While Germany remains in favor of giving concessions to the U.S. to prevent tariffs on European steel and aluminum, France is looking to pressure China over state subsidies and overcapacity in the steel industry, Bloomberg News reported March 27, citing unidentified government officials from both countries.
U.S. President Donald Trump recently signed orders enacting tariffs of 25% on global steel imports and 10% on aluminum, pledging to boost American production and security.
Trump is inclined toward bilateral agreements with certain states, while German Chancellor Angela Merkel is pressing for a common EU approach based on World Trade Organization rules.

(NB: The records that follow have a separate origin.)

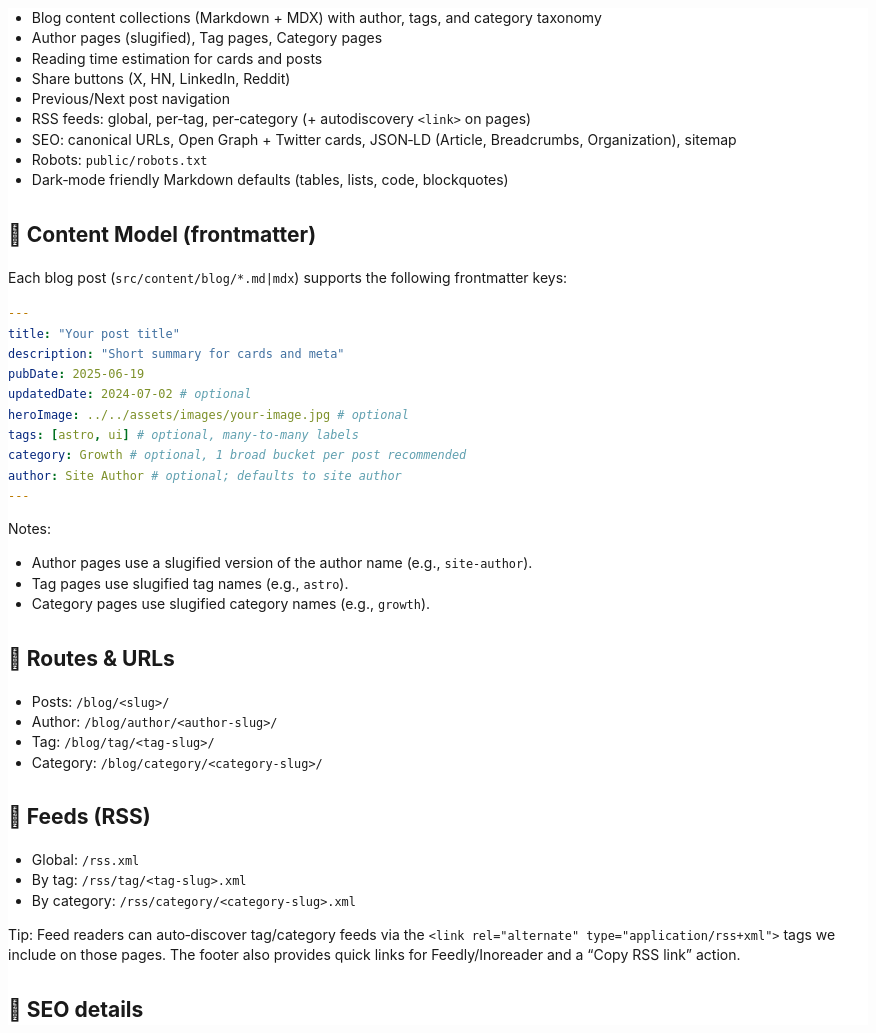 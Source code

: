 - Blog content collections (Markdown + MDX) with author, tags, and category taxonomy
- Author pages (slugified), Tag pages, Category pages
- Reading time estimation for cards and posts
- Share buttons (X, HN, LinkedIn, Reddit)
- Previous/Next post navigation
- RSS feeds: global, per‑tag, per‑category (+ autodiscovery `<link>` on pages)
- SEO: canonical URLs, Open Graph + Twitter cards, JSON‑LD (Article, Breadcrumbs, Organization), sitemap
- Robots: `public/robots.txt`
- Dark‑mode friendly Markdown defaults (tables, lists, code, blockquotes)

## 🧱 Content Model (frontmatter)

Each blog post (`src/content/blog/*.md|mdx`) supports the following frontmatter keys:

```yaml
---
title: "Your post title"
description: "Short summary for cards and meta"
pubDate: 2025-06-19
updatedDate: 2024-07-02 # optional
heroImage: ../../assets/images/your-image.jpg # optional
tags: [astro, ui] # optional, many-to-many labels
category: Growth # optional, 1 broad bucket per post recommended
author: Site Author # optional; defaults to site author
---
```

Notes:
- Author pages use a slugified version of the author name (e.g., `site-author`).
- Tag pages use slugified tag names (e.g., `astro`).
- Category pages use slugified category names (e.g., `growth`).

## 🔖 Routes & URLs

- Posts: `/blog/<slug>/`
- Author: `/blog/author/<author-slug>/`
- Tag: `/blog/tag/<tag-slug>/`
- Category: `/blog/category/<category-slug>/`

## 📡 Feeds (RSS)

- Global: `/rss.xml`
- By tag: `/rss/tag/<tag-slug>.xml`
- By category: `/rss/category/<category-slug>.xml`

Tip: Feed readers can auto‑discover tag/category feeds via the `<link rel="alternate" type="application/rss+xml">` tags we include on those pages. The footer also provides quick links for Feedly/Inoreader and a “Copy RSS link” action.

## 🔎 SEO details
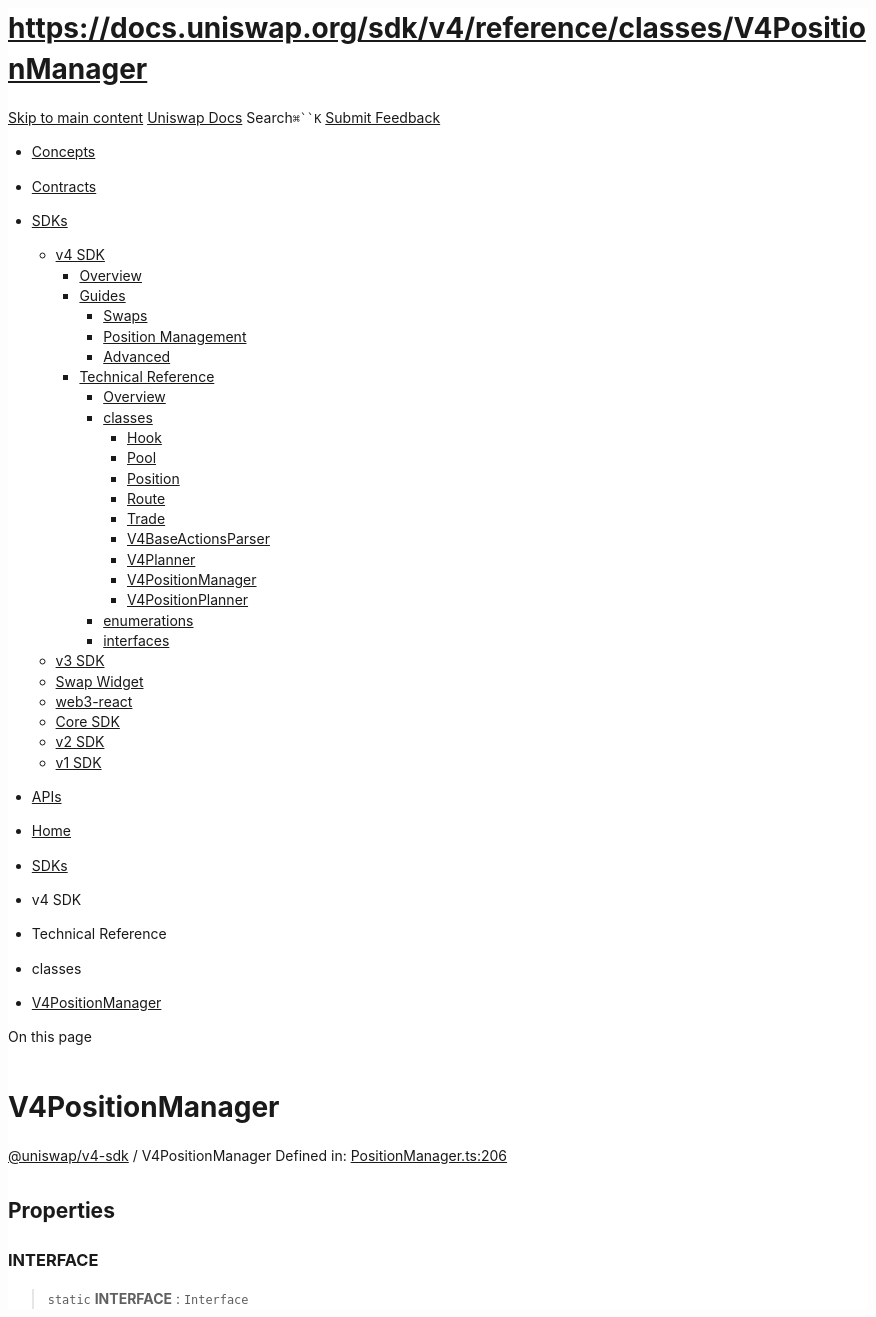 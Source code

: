 # https://docs.uniswap.org/sdk/v4/reference/classes/V4PositionManager

[Skip to main content](https://docs.uniswap.org/sdk/v4/reference/classes/V4PositionManager#__docusaurus_skipToContent_fallback)
[Uniswap Docs](https://docs.uniswap.org/)
Search`⌘``K`
[Submit Feedback](https://docs.google.com/forms/d/e/1FAIpQLSdjSkZam8KiatL9XACRVxCHjDJjaPGbls77PCXDKFn4JwykXg/viewform)
  * [Concepts](https://docs.uniswap.org/concepts/overview)
  * [Contracts](https://docs.uniswap.org/contracts/v4/overview)
  * [SDKs](https://docs.uniswap.org/sdk/v4/overview)
    * [v4 SDK](https://docs.uniswap.org/sdk/v4/reference/classes/V4PositionManager)
      * [Overview](https://docs.uniswap.org/sdk/v4/overview)
      * [Guides](https://docs.uniswap.org/sdk/v4/reference/classes/V4PositionManager)
        * [Swaps](https://docs.uniswap.org/sdk/v4/reference/classes/V4PositionManager)
        * [Position Management](https://docs.uniswap.org/sdk/v4/reference/classes/V4PositionManager)
        * [Advanced](https://docs.uniswap.org/sdk/v4/reference/classes/V4PositionManager)
      * [Technical Reference](https://docs.uniswap.org/sdk/v4/reference/classes/V4PositionManager)
        * [Overview](https://docs.uniswap.org/sdk/v4/reference/overview)
        * [classes](https://docs.uniswap.org/sdk/v4/reference/classes/V4PositionManager)
          * [Hook](https://docs.uniswap.org/sdk/v4/reference/classes/Hook)
          * [Pool](https://docs.uniswap.org/sdk/v4/reference/classes/Pool)
          * [Position](https://docs.uniswap.org/sdk/v4/reference/classes/Position)
          * [Route](https://docs.uniswap.org/sdk/v4/reference/classes/Route)
          * [Trade](https://docs.uniswap.org/sdk/v4/reference/classes/Trade)
          * [V4BaseActionsParser](https://docs.uniswap.org/sdk/v4/reference/classes/V4BaseActionsParser)
          * [V4Planner](https://docs.uniswap.org/sdk/v4/reference/classes/V4Planner)
          * [V4PositionManager](https://docs.uniswap.org/sdk/v4/reference/classes/V4PositionManager)
          * [V4PositionPlanner](https://docs.uniswap.org/sdk/v4/reference/classes/V4PositionPlanner)
        * [enumerations](https://docs.uniswap.org/sdk/v4/reference/classes/V4PositionManager)
        * [interfaces](https://docs.uniswap.org/sdk/v4/reference/classes/V4PositionManager)
    * [v3 SDK](https://docs.uniswap.org/sdk/v4/reference/classes/V4PositionManager)
    * [Swap Widget](https://docs.uniswap.org/sdk/v4/reference/classes/V4PositionManager)
    * [web3-react](https://docs.uniswap.org/sdk/v4/reference/classes/V4PositionManager)
    * [Core SDK](https://docs.uniswap.org/sdk/v4/reference/classes/V4PositionManager)
    * [v2 SDK](https://docs.uniswap.org/sdk/v4/reference/classes/V4PositionManager)
    * [v1 SDK](https://docs.uniswap.org/sdk/v4/reference/classes/V4PositionManager)
  * [APIs](https://docs.uniswap.org/api/subgraph/overview)


  * [Home](https://docs.uniswap.org/)
  * [SDKs](https://docs.uniswap.org/sdk/v4/overview)
  * v4 SDK
  * Technical Reference
  * classes
  * [V4PositionManager](https://docs.uniswap.org/sdk/v4/reference/classes/V4PositionManager)


On this page
# V4PositionManager
[@uniswap/v4-sdk](https://docs.uniswap.org/sdk/v4/reference/overview) / V4PositionManager
Defined in: [PositionManager.ts:206](https://github.com/Uniswap/sdks/blob/9cf6edb2df79338ae58f7ea7ca979c35a8a9bd56/sdks/v4-sdk/src/PositionManager.ts#L206)
## Properties[​](https://docs.uniswap.org/sdk/v4/reference/classes/V4PositionManager#properties "Direct link to Properties")
### INTERFACE[​](https://docs.uniswap.org/sdk/v4/reference/classes/V4PositionManager#interface "Direct link to INTERFACE")
> `static` **INTERFACE** : `Interface` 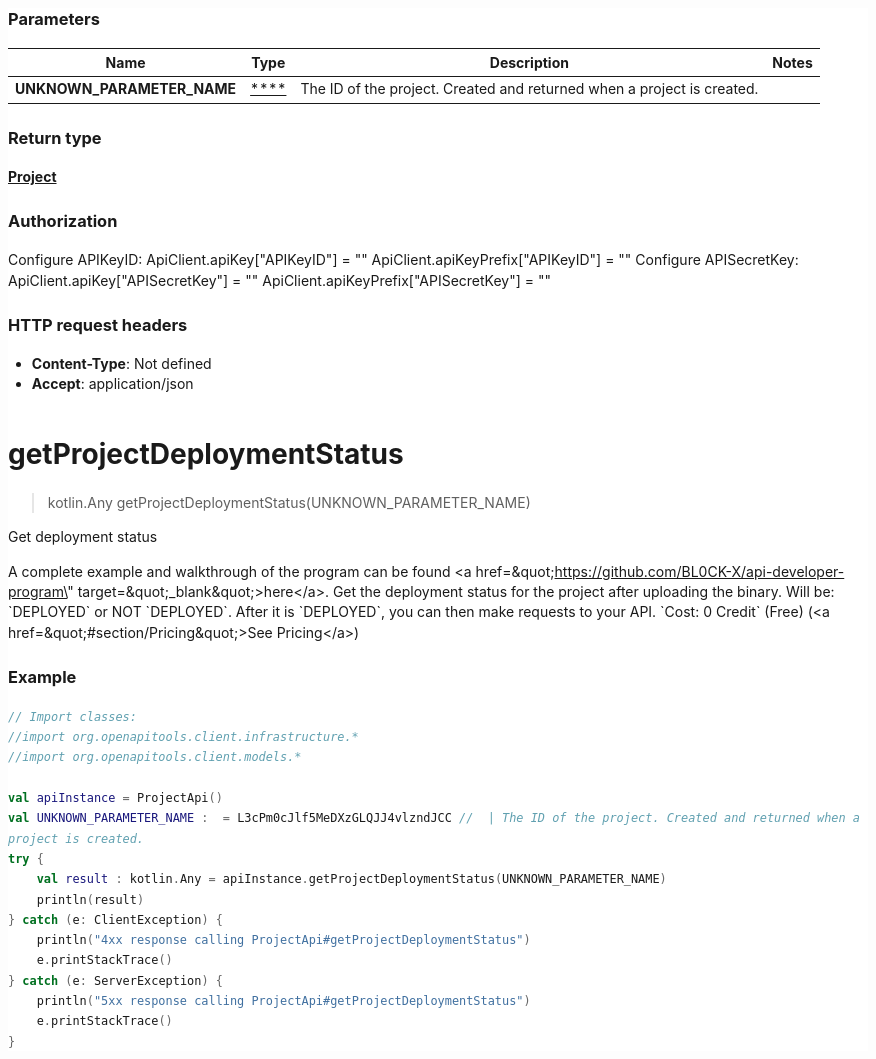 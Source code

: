 ### Parameters

Name | Type | Description  | Notes
------------- | ------------- | ------------- | -------------
 **UNKNOWN_PARAMETER_NAME** | [****](.md)| The ID of the project. Created and returned when a project is created. |

### Return type

[**Project**](Project.md)

### Authorization


Configure APIKeyID:
    ApiClient.apiKey["APIKeyID"] = ""
    ApiClient.apiKeyPrefix["APIKeyID"] = ""
Configure APISecretKey:
    ApiClient.apiKey["APISecretKey"] = ""
    ApiClient.apiKeyPrefix["APISecretKey"] = ""

### HTTP request headers

 - **Content-Type**: Not defined
 - **Accept**: application/json

<a name="getProjectDeploymentStatus"></a>
# **getProjectDeploymentStatus**
> kotlin.Any getProjectDeploymentStatus(UNKNOWN_PARAMETER_NAME)

Get deployment status 

A complete example and walkthrough of the program can be found &lt;a href&#x3D;\&quot;https://github.com/BL0CK-X/api-developer-program\&quot; target&#x3D;\&quot;_blank\&quot;&gt;here&lt;/a&gt;.  Get the deployment status for the project after uploading the binary. Will be: &#x60;DEPLOYED&#x60; or NOT &#x60;DEPLOYED&#x60;.  After it is &#x60;DEPLOYED&#x60;, you can then make requests to your API.  &#x60;Cost: 0 Credit&#x60; (Free) (&lt;a href&#x3D;\&quot;#section/Pricing\&quot;&gt;See Pricing&lt;/a&gt;)

### Example
```kotlin
// Import classes:
//import org.openapitools.client.infrastructure.*
//import org.openapitools.client.models.*

val apiInstance = ProjectApi()
val UNKNOWN_PARAMETER_NAME :  = L3cPm0cJlf5MeDXzGLQJJ4vlzndJCC //  | The ID of the project. Created and returned when a project is created.
try {
    val result : kotlin.Any = apiInstance.getProjectDeploymentStatus(UNKNOWN_PARAMETER_NAME)
    println(result)
} catch (e: ClientException) {
    println("4xx response calling ProjectApi#getProjectDeploymentStatus")
    e.printStackTrace()
} catch (e: ServerException) {
    println("5xx response calling ProjectApi#getProjectDeploymentStatus")
    e.printStackTrace()
}
```
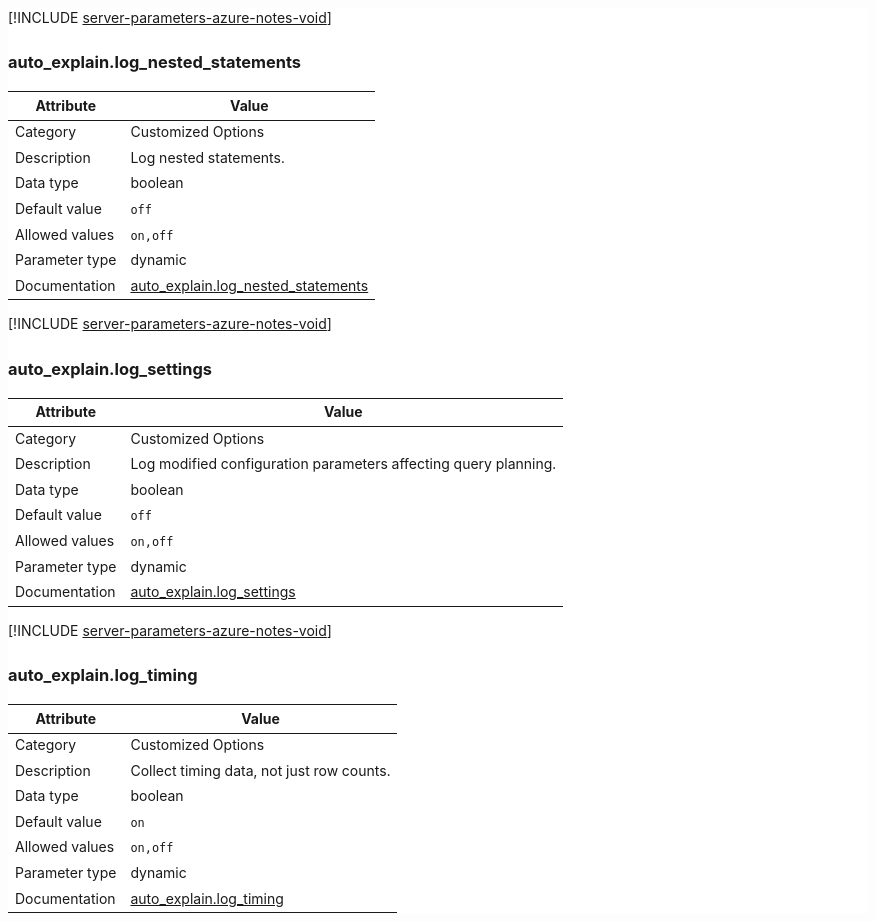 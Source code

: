 
[!INCLUDE [server-parameters-azure-notes-void](./server-parameters-azure-notes-void.md)]



### auto_explain.log_nested_statements

| Attribute | Value |
| --- | --- |
| Category | Customized Options |
| Description | Log nested statements. |
| Data type | boolean |
| Default value | `off` |
| Allowed values | `on,off` |
| Parameter type | dynamic |
| Documentation | [auto_explain.log_nested_statements](https://www.postgresql.org/docs/16/auto-explain.html#AUTO-EXPLAIN-CONFIGURATION-PARAMETERS-LOG-NESTED-STATEMENTS) |


[!INCLUDE [server-parameters-azure-notes-void](./server-parameters-azure-notes-void.md)]



### auto_explain.log_settings

| Attribute | Value |
| --- | --- |
| Category | Customized Options |
| Description | Log modified configuration parameters affecting query planning. |
| Data type | boolean |
| Default value | `off` |
| Allowed values | `on,off` |
| Parameter type | dynamic |
| Documentation | [auto_explain.log_settings](https://www.postgresql.org/docs/16/auto-explain.html#AUTO-EXPLAIN-CONFIGURATION-PARAMETERS-LOG-SETTINGS) |


[!INCLUDE [server-parameters-azure-notes-void](./server-parameters-azure-notes-void.md)]



### auto_explain.log_timing

| Attribute | Value |
| --- | --- |
| Category | Customized Options |
| Description | Collect timing data, not just row counts. |
| Data type | boolean |
| Default value | `on` |
| Allowed values | `on,off` |
| Parameter type | dynamic |
| Documentation | [auto_explain.log_timing](https://www.postgresql.org/docs/16/auto-explain.html#AUTO-EXPLAIN-CONFIGURATION-PARAMETERS-LOG-TIMING) |
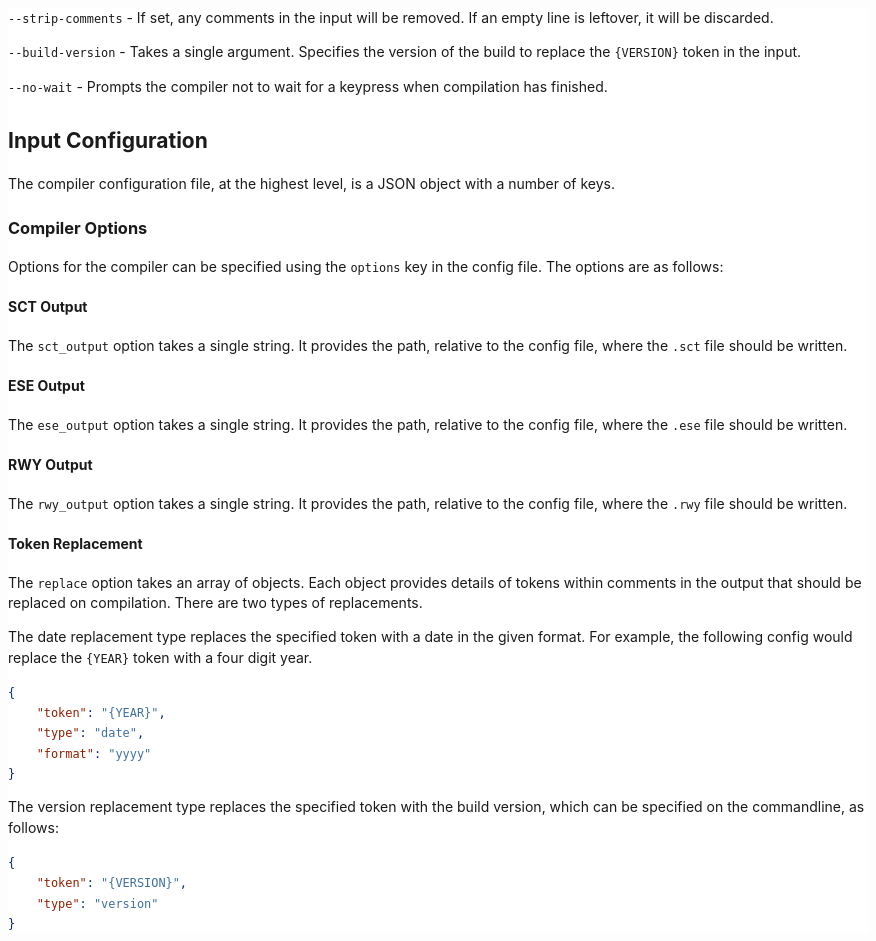 `--strip-comments` - If set, any comments in the input will be removed. If an empty line is leftover, it will be discarded.

`--build-version` - Takes a single argument. Specifies the version of the build to replace the `{VERSION}` token in the input.

`--no-wait` - Prompts the compiler not to wait for a keypress when compilation has finished.

## Input Configuration

The compiler configuration file, at the highest level, is a JSON object with a number of keys.

### Compiler Options

Options for the compiler can be specified using the `options` key in the config file. The options are as follows:

#### SCT Output

The `sct_output` option takes a single string. It provides the path, relative to the config
file, where the `.sct` file should be written.

#### ESE Output

The `ese_output` option takes a single string. It provides the path, relative to the config
file, where the `.ese` file should be written.

#### RWY Output

The `rwy_output` option takes a single string. It provides the path, relative to the config
file, where the `.rwy` file should be written.

#### Token Replacement

The `replace` option takes an array of objects. Each object provides details of tokens
within comments in the output that should be replaced on compilation. There are two types
of replacements.

The date replacement type replaces the specified token with a date in the given format. For example,
the following config would replace the `{YEAR}` token with a four digit year.

```json
{
    "token": "{YEAR}",
    "type": "date",
    "format": "yyyy"
}
```

The version replacement type replaces the specified token with the build version, which
can be specified on the commandline, as follows:

```json
{
    "token": "{VERSION}",
    "type": "version"
}
```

Germany is willing to discuss with the EU any measures to counter U.S. protectionism as it looks to protect its own export-led industry. France would prefer that no concessions are made by the bloc, which had about US$640 billion of trade with the U.S. in 2016.
The German government is investigating a possible 10% reduction in EU tariffs on automobiles to avoid a trade dispute, which the German car industry body, VDA, supports.
"We advocate sustainable and reliable agreements that are WTO-compliant," the VDA said in an emailed statement to Bloomberg. "In the interests of fair and free trade, it is necessary to dismantle each other's trade barriers and to agree a new framework."
China is seeking compensation from the U.S. for potential lost trade due to the tariffs in what could be the first step toward a formal dispute between the two countries in the World Trade Organization.